------ MATERIAL PROVIDED
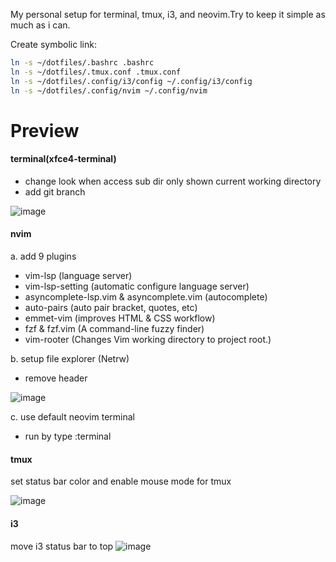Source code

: My personal setup for terminal, tmux, i3, and neovim.Try to keep it simple as much as i can.

Create symbolic link:
```sh
ln -s ~/dotfiles/.bashrc .bashrc
ln -s ~/dotfiles/.tmux.conf .tmux.conf
ln -s ~/dotfiles/.config/i3/config ~/.config/i3/config
ln -s ~/dotfiles/.config/nvim ~/.config/nvim
```
# Preview

#### terminal(xfce4-terminal)

- change look when access sub dir only shown current working directory
- add git branch
  
![image](https://github.com/indraryadi/dotfile/assets/103250258/12343806-e409-4c5f-b692-925a2448a15b)

#### nvim
a. add 9 plugins
- vim-lsp (language server)
- vim-lsp-setting (automatic configure language server)
- asyncomplete-lsp.vim & asyncomplete.vim (autocomplete)
- auto-pairs (auto pair bracket, quotes, etc)
- emmet-vim (improves HTML & CSS workflow)
- fzf & fzf.vim (A command-line fuzzy finder)
- vim-rooter (Changes Vim working directory to project root.)
  
b. setup file explorer (Netrw)
- remove header

![image](https://github.com/indraryadi/dotfile/assets/103250258/7e56ae78-eeee-49c6-b94c-0fe9bb73fa26)

c. use default neovim terminal
- run by type :terminal

#### tmux
set status bar color and enable mouse mode for tmux

![image](https://github.com/indraryadi/dotfile/assets/103250258/0da404a1-7544-404e-92de-e458ca19169b)

#### i3
move i3 status bar to top
![image](https://github.com/indraryadi/dotfile/assets/103250258/b9aaa4bf-cbb5-42a9-9a50-2dd507466fe0)

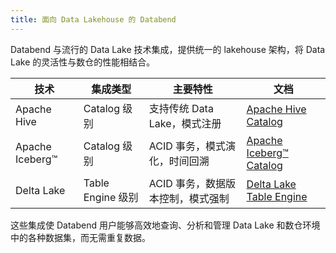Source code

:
 ```yaml
---
title: 面向 Data Lakehouse 的 Databend
---
```


Databend 与流行的 Data Lake 技术集成，提供统一的 lakehouse 架构，将 Data Lake 的灵活性与数仓的性能相结合。

| 技术 | 集成类型 | 主要特性 | 文档 |
|------------|-----------------|--------------|---------------|
| Apache Hive | Catalog 级别 | 支持传统 Data Lake，模式注册 | [Apache Hive Catalog](01-hive.md) |
| Apache Iceberg™ | Catalog 级别 | ACID 事务，模式演化，时间回溯 | [Apache Iceberg™ Catalog](02-iceberg.md) |
| Delta Lake | Table Engine 级别 | ACID 事务，数据版本控制，模式强制 | [Delta Lake Table Engine](03-delta.md) |

这些集成使 Databend 用户能够高效地查询、分析和管理 Data Lake 和数仓环境中的各种数据集，而无需重复数据。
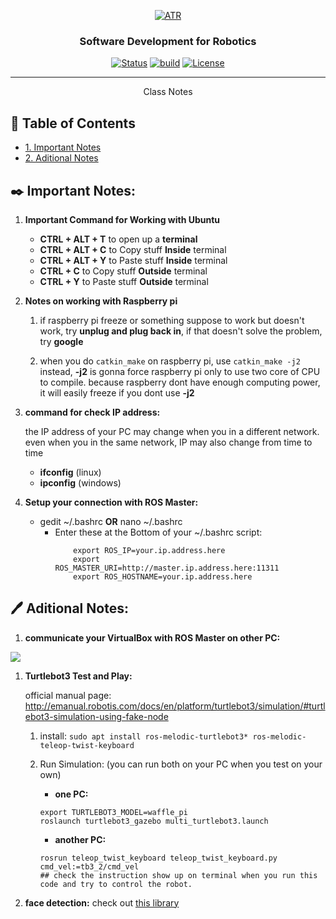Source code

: <p align="center">
  <a href="" rel="noopener">
 <img src="https://raw.githubusercontent.com/ksu-cs-robotics/Software-Development-for-Robotics/master/resources/images/ATR-logo.gif" alt="ATR"></a>
</p>

<h3 align="center">Software Development for Robotics</h3>

<div align="center">

  [![Status](https://img.shields.io/badge/status-active-success.svg)]() 
  [![build](https://img.shields.io/badge/build-melodic-green)]()
  [![License](https://img.shields.io/badge/license-MIT-blue.svg)](/LICENSE)

</div>

---

<p align="center"> Class Notes
</p>

## 📝 Table of Contents
+ [1. Important Notes](#important)
+ [2. Aditional Notes](#additional)

## ✒️ Important Notes: <a name = "important"></a>

1. **Important Command for Working with Ubuntu**
    - **CTRL + ALT + T** to open up a **terminal**
    - **CTRL + ALT + C** to Copy stuff **Inside** terminal
    - **CTRL + ALT + Y** to Paste stuff **Inside** terminal
    - **CTRL + C** to Copy stuff **Outside** terminal
    - **CTRL + Y** to Paste stuff **Outside** terminal

1. **Notes on working with Raspberry pi**

    1. if raspberry pi freeze or something suppose to work but doesn't work, try **unplug and plug back in**, if that doesn't solve the problem, try **google**

    2. when you do ```catkin_make``` on raspberry pi, use ```catkin_make -j2``` instead, **-j2** is gonna force raspberry pi only to use two core of CPU to compile. because raspberry dont have enough computing power, it will easily freeze if you dont use **-j2**

1. **command for check IP address:**

    the IP address of your PC may change when you in a different network. even when you in the same network, IP may also change from time to time
    - **ifconfig**    (linux)
    - **ipconfig**    (windows)

1. **Setup your connection with ROS Master:**
    - gedit ~/.bashrc **OR** nano ~/.bashrc
        - Enter these at the Bottom of your ~/.bashrc script:
            ```
                export ROS_IP=your.ip.address.here
                export ROS_MASTER_URI=http://master.ip.address.here:11311
                export ROS_HOSTNAME=your.ip.address.here
            ```

## 🖊️ Aditional Notes: <a name = "additional"></a>

1. **communicate your VirtualBox with ROS Master on other PC:**
<img src = "../resources/images/random/network_virtualbox.png">

1. **Turtlebot3 Test and Play:**

    official manual page: http://emanual.robotis.com/docs/en/platform/turtlebot3/simulation/#turtlebot3-simulation-using-fake-node
    1. install: 
    ```sudo apt install ros-melodic-turtlebot3* ros-melodic-teleop-twist-keyboard ```

    2. Run Simulation: (you can run both on your PC when you test on your own)
        - **one PC:**
        ```
        export TURTLEBOT3_MODEL=waffle_pi
        roslaunch turtlebot3_gazebo multi_turtlebot3.launch
        ```
        - **another PC:**
        ```
        rosrun teleop_twist_keyboard teleop_twist_keyboard.py cmd_vel:=tb3_2/cmd_vel
        ## check the instruction show up on terminal when you run this code and try to control the robot.
        ```

1. **face detection:**
    check out [this library](https://pypi.org/project/face_recognition/)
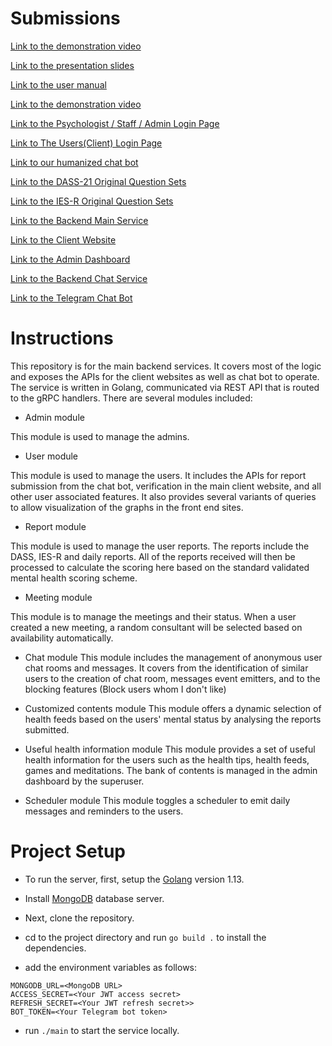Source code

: # Submissions

[Link to the demonstration video](https://www.youtube.com/watch?v=gR71QjbmJvo)

[Link to the presentation slides](https://docs.google.com/presentation/d/1YxOG8uyPY6fy_Q7czGD5bJGpYhFRngDTRjdESdkzCLI/edit?usp=sharing)

[Link to the user manual](https://docs.google.com/document/d/1yM8Fy_c3kIlEPvMYso4nH1ZZVMo2aN-5uhWAhb0Vegk/edit?usp=sharing)

[Link to the demonstration video](https://quaranteams-admin.herokuapp.com/#/login)

[Link to the Psychologist / Staff / Admin Login Page](https://quaranteams-admin.herokuapp.com/#/login)

[Link to The Users(Client) Login Page](https://quaranteams-main.herokuapp.com/login) 

[Link to our humanized chat bot](https://t.me/Quaranteams_bot)

[Link to the DASS-21 Original Question Sets](https://journals.plos.org/plosone/article/file?type=supplementary&id=info:doi/10.1371/journal.pone.0219193.s004#:~:text=The%20Depression%2C%20Anxiety%20and%20Stress,into%20subscales%20with%20similar%20content.)

[Link to the IES-R Original Question Sets](https://www.aerztenetz-grafschaft.de/download/IES-R-englisch-5-stufig.pdf)

[Link to the Backend Main Service](https://github.com/cosmos-ummc/comet)

[Link to the Client Website](https://github.com/cosmos-ummc/mayall)

[Link to the Admin Dashboard](https://github.com/cosmos-ummc/butterfly)

[Link to the Backend Chat Service](https://github.com/cosmos-ummc/needle)

[Link to the Telegram Chat Bot](https://github.com/cosmos-ummc/Willman)

# Instructions

This repository is for the main backend services. It covers most of the logic and exposes the APIs for the client websites as well as chat bot to operate. 
The service is written in Golang, communicated via REST API that is routed to the gRPC handlers.
There are several modules included:

- Admin module

This module is used to manage the admins.

- User module

This module is used to manage the users. It includes the APIs for report submission from the chat bot, verification in the main client website, and all other
user associated features. It also provides several variants of queries to allow visualization of the graphs in the front end sites.

- Report module

This module is used to manage the user reports. The reports include the DASS, IES-R and daily reports. All of the reports received will then be processed
to calculate the scoring here based on the standard validated mental health scoring scheme.

- Meeting module

This module is to manage the meetings and their status. When a user created a new meeting, a random consultant will be selected based on availability automatically.

- Chat module
This module includes the management of anonymous user chat rooms and messages. It covers from the identification of similar users to the creation of chat room, messages event emitters,
and to the blocking features (Block users whom I don't like)

- Customized contents module
This module offers a dynamic selection of health feeds based on the users' mental status by analysing the reports submitted.

- Useful health information module
This module provides a set of useful health information for the users such as the health tips, health feeds, games and meditations. The bank of contents is managed
in the admin dashboard by the superuser.

- Scheduler module
This module toggles a scheduler to emit daily messages and reminders to the users.

# Project Setup

- To run the server, first, setup the [Golang](https://golang.org/) version 1.13.

- Install [MongoDB](https://www.mongodb.com/) database server. 

- Next, clone the repository.

- cd to the project directory and run `go build .` to install the dependencies.

- add the environment variables as follows:

```
MONGODB_URL=<MongoDB URL>
ACCESS_SECRET=<Your JWT access secret>
REFRESH_SECRET=<Your JWT refresh secret>>
BOT_TOKEN=<Your Telegram bot token>
```

- run `./main` to start the service locally.
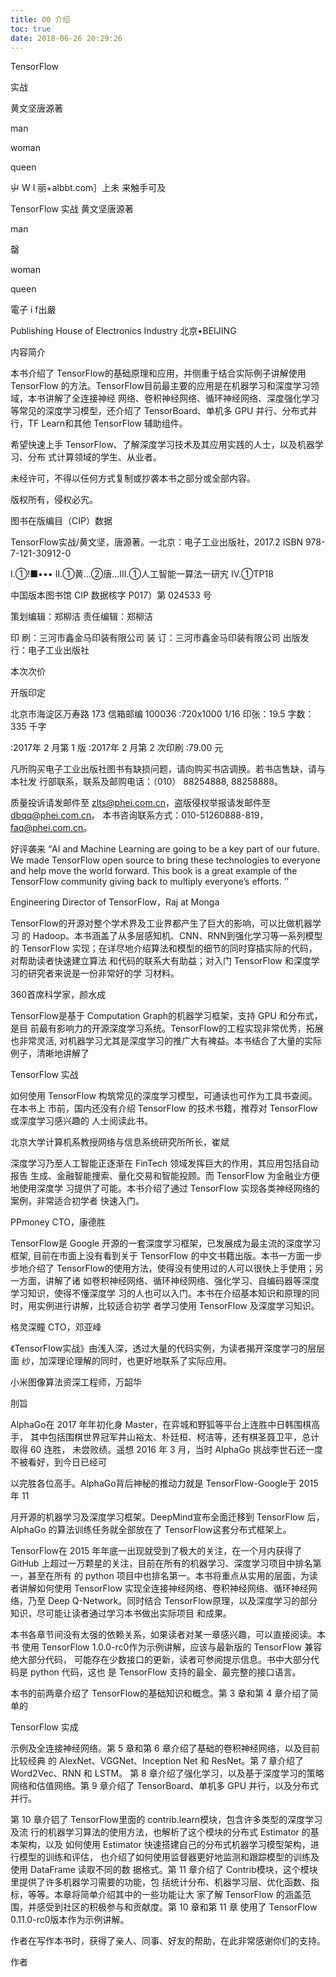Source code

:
 ```yaml
---
title: 00 介绍
toc: true
date: 2018-06-26 20:29:26
---
```


TensorFlow

实战

黄文坚唐源著

man

woman

queen

屮 W I 丽+albbt.com］上未 来触手可及

TensorFlow
实战
黄文坚唐源著



man

罄

woman

queen


電孑 i f出嚴

Publishing House of Electronics Industry 北京•BEIJING

内容简介

本书介绍了 TensorFlow的基础原理和应用，并侧重于结合实际例子讲解使用 TensorFlow 的方法。TensorFlow目前最主要的应用是在机器学习和深度学习领域，本书讲解了全连接神经 网络、卷积神经网络、循环神经网络、深度强化学习等常见的深度学习模型，还介绍了 TensorBoard、单机多 GPU 并行、分布式并行，TF Learn和其他 TensorFlow 辅助组件。

希望快速上手 TensorFlow、了解深度学习技术及其应用实践的人士，以及机器学习、分布 式计算领域的学生、从业者。

未经许可，不得以任何方式复制或抄袭本书之部分或全部内容。

版权所有，侵权必宄。

图书在版编目（CIP）数据

TensorFlow实战/黄文坚，唐源著。一北京：电子工业出版社，2017.2 ISBN 978-7-121-30912-0

I.①!■••• II.①黄…②唐…III.①人工智能一算法一研宄 IV.①TP18

中国版本图书馆 CIP 数据核字 P017）第 024533 号

策划编辑：郑柳洁 责任编辑：郑柳洁

印 刷：三河市鑫金马印装有限公司 装 订：三河市鑫金马印装有限公司 出版发行：电子工业出版社

本次次价

开版印定


北京市海淀区万寿路 173 信箱邮编 100036 :720x1000    1/16    印张：19.5 字数：335 千字

:2017年 2 月第 1 版 :2017年 2 月第 2 次印刷 :79.00 元

凡所购买电子工业出版社图书有缺损问题，请向购买书店调换。若书店售缺，请与本社发 行部联系，联系及邮购电话：（010） 88254888, 88258888。

质量投诉请发邮件至 zlts@phei.com.cn，盗版侵权举报请发邮件至 dbqq@phei.com.cn。 本书咨询联系方式：010-51260888-819，faq@phei.com.cn。

好评袭来
“AI and Machine Learning are going to be a key part of our future. We made TensorFlow open source to bring these technologies to everyone and help move the world forward. This book is a great example of the TensorFlow community giving back to multiply everyone’s efforts. ’’

Engineering Director of TensorFlow，Raj at Monga

TensorFlow的开源对整个学术界及工业界都产生了巨大的影响，可以比做机器学习 的 Hadoop。本书涵盖了从多层感知机、CNN、RNN到强化学习等一系列模型的 TensorFlow 实现；在详尽地介绍算法和模型的细节的同时穿插实际的代码，对帮助读者快速建立算法 和代码的联系大有助益；对入门 TensorFlow 和深度学习的研究者来说是一份非常好的学 习材料。

360首席科学家，颜水成

TensorFlow是基于 Computation Graph的机器学习框架，支持 GPU 和分布式，是目 前最有影响力的开源深度学习系统。TensorFlow的工程实现非常优秀，拓展也非常灵活, 对机器学习尤其是深度学习的推广大有裨益。本书结合了大量的实际例子，清晰地讲解了

TensorFlow 实战

如何使用 TensorFlow 构筑常见的深度学习模型，可通读也可作为工具书查阅。在本书上 市前，国内还没有介绍 TensorFlow 的技术书籍，推荐对 TensorFlow 或深度学习感兴趣的 人士阅读此书。

北京大学计算机系教授网络与信息系统研究所所长，崔斌

深度学习乃至人工智能正逐渐在 FinTech 领域发挥巨大的作用，其应用包括自动报告 生成、金融智能捜索、量化交易和智能投顾。而 TensorFlow 为金融业方便地使用深度学 习提供了可能。本书介绍了通过 TensorFlow 实现各类神经网络的案例，非常适合初学者 快速入门。

PPmoney CTO，康德胜

TensorFlow是 Google 开源的一套深度学习框架，已发展成为最主流的深度学习框架, 目前在市面上没有看到关于 TensorFlow 的中文书籍出版。本书一方面一步步地介绍了 TensorFlow的使用方法，使得没有使用过的人可以很快上手使用；另一方面，讲解了诸 如卷积神经网络、循环神经网络、强化学习、自编码器等深度学习知识，使得不懂深度学 习的人也可以入门。本书在介绍基本知识和原理的同时，用实例进行讲解，比较适合初学 者学习使用 TensorFlow 及深度学习知识。

格灵深瞳 CTO，邓亚峰

《TensorFlow实战》由浅入深，透过大量的代码实例，为读者揭开深度学刁的层层面 纱，加深理论理解的同时，也更好地联系了实际应用。

小米图像算法资深工程师，万韶华

刖旨

AlphaGo在 2017 年年初化身 Master，在弈城和野狐等平台上连胜中日韩围棋高手， 其中包括围棋世界冠军井山裕太、朴廷桓、柯洁等，还有棋圣聂卫平，总计取得 60 连胜， 未尝败绩。遥想 2016 年 3 月，当时 AlphaGo 挑战李世石还一度不被看好，到今日已经可

以完胜各位高手。AlphaGo背后神秘的推动力就是 TensorFlow-Google于 2015 年 11

月开源的机器学习及深度学习框架。DeepMind宣布全面迁移到 TensorFlow 后，AlphaGo 的算法训练任务就全部放在了 TensorFlow这套分布式框架上。

TensorFlow在 2015 年年底一出现就受到了极大的关注，在一个月内获得了 GitHub 上超过一万颗星的关注，目前在所有的机器学习、深度学习项目中排名第一，甚至在所有 的 python 项目中也排名第一。本书将重点从实用的层面，为读者讲解如何使用 TensorFlow 实现全连接神经网络、卷积神经网络、循环神经网络，乃至 Deep Q-Network。同时结合 TensorFlow原理，以及深度学习的部分知识，尽可能让读者通过学习本书做出实际项目 和成果。

本书各章节间没有太强的依赖关系，如果读者对某一章感兴趣，可以直接阅读。本书 使用 TensorFlow 1.0.0-rc0作为示例讲解，应该与最新版的 TensorFlow 兼容绝大部分代码， 可能存在少数接口的更新，读者可参阅提示信息。书中大部分代码是 python 代码，这也 是 TensorFlow 支持的最全、最完整的接口语言。

本书的前两章介绍了 TensorFlow的基础知识和概念。第 3 章和第 4 章介绍了简单的

TensorFlow 实成

示例及全连接神经网络。第 5 章和第 6 章介绍了基础的卷积神经网络，以及目前比较经典 的 AlexNet、VGGNet、Inception Net 和 ResNet。第 7 章介绍了 Word2Vec、RNN 和 LSTM。 第 8 章介绍了强化学习，以及基于深度学习的策略网络和估值网络。第 9 章介绍了 TensorBoard、单机多 GPU 并行，以及分布式并行。

第 10 章介铝了 TensorFlow里面的 contrib.learn模块，包含许多类型的深度学习及流 行的机器学习算法的使用方法，也解析了这个模块的分布式 Estimator 的基本架构，以及 如何使用 Estimator 快速搭建自己的分布式机器学习模型架构，进行模型的训练和评估， 也介绍了如何使用监督器更好地监测和跟踪模型的训练及使用 DataFrame 读取不同的数 据格式。第 11 章介绍了 Contrib模块，这个模块里提供了许多机器学习需要的功能，包 括统计分布、机器学习层、优化函数、指标，等等。本章将简单介绍其中的一些功能让大 家了解 TensorFlow 的涵盖范围，并感受到社区的积极参与和贡献度。第 10 章和第 11 章 使用了 TensorFlow 0.11.0-rc0版本作为示例讲解。

作者在写作本书时，获得了亲人、同事、好友的帮助，在此非常感谢你们的支持。

作者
------------
ACTION ITEM:
Look above for the line with "- run by type :terminal" and the line with "1. if raspberry", then copy them and all lines in between exactly as written, and only those, without any pictures.

FINISHED EXERCISE:
- run by type :terminal

#### tmux
set status bar color and enable mouse mode for tmux

![image](https://github.com/indraryadi/dotfile/assets/103250258/0da404a1-7544-404e-92de-e458ca19169b)

#### i3
move i3 status bar to top
![image](https://github.com/indraryadi/dotfile/assets/103250258/b9aaa4bf-cbb5-42a9-9a50-2dd507466fe0)

Source code

:
 ```yaml
---
title: 面向 Data Lakehouse 的 Databend
---
```


Databend 与流行的 Data Lake 技术集成，提供统一的 lakehouse 架构，将 Data Lake 的灵活性与数仓的性能相结合。

| 技术 | 集成类型 | 主要特性 | 文档 |
|------------|-----------------|--------------|---------------|
| Apache Hive | Catalog 级别 | 支持传统 Data Lake，模式注册 | [Apache Hive Catalog](01-hive.md) |
| Apache Iceberg™ | Catalog 级别 | ACID 事务，模式演化，时间回溯 | [Apache Iceberg™ Catalog](02-iceberg.md) |
| Delta Lake | Table Engine 级别 | ACID 事务，数据版本控制，模式强制 | [Delta Lake Table Engine](03-delta.md) |

这些集成使 Databend 用户能够高效地查询、分析和管理 Data Lake 和数仓环境中的各种数据集，而无需重复数据。
Source code

: <p align="center">
  <a href="" rel="noopener">
 <img src="https://raw.githubusercontent.com/ksu-cs-robotics/Software-Development-for-Robotics/master/resources/images/ATR-logo.gif" alt="ATR"></a>
</p>

<h3 align="center">Software Development for Robotics</h3>

<div align="center">

  [![Status](https://img.shields.io/badge/status-active-success.svg)]() 
  [![build](https://img.shields.io/badge/build-melodic-green)]()
  [![License](https://img.shields.io/badge/license-MIT-blue.svg)](/LICENSE)

</div>

---

<p align="center"> Class Notes
</p>

## 📝 Table of Contents
+ [1. Important Notes](#important)
+ [2. Aditional Notes](#additional)

## ✒️ Important Notes: <a name = "important"></a>

1. **Important Command for Working with Ubuntu**
    - **CTRL + ALT + T** to open up a **terminal**
    - **CTRL + ALT + C** to Copy stuff **Inside** terminal
    - **CTRL + ALT + Y** to Paste stuff **Inside** terminal
    - **CTRL + C** to Copy stuff **Outside** terminal
    - **CTRL + Y** to Paste stuff **Outside** terminal

1. **Notes on working with Raspberry pi**

    1. if raspberry pi freeze or something suppose to work but doesn't work, try **unplug and plug back in**, if that doesn't solve the problem, try **google**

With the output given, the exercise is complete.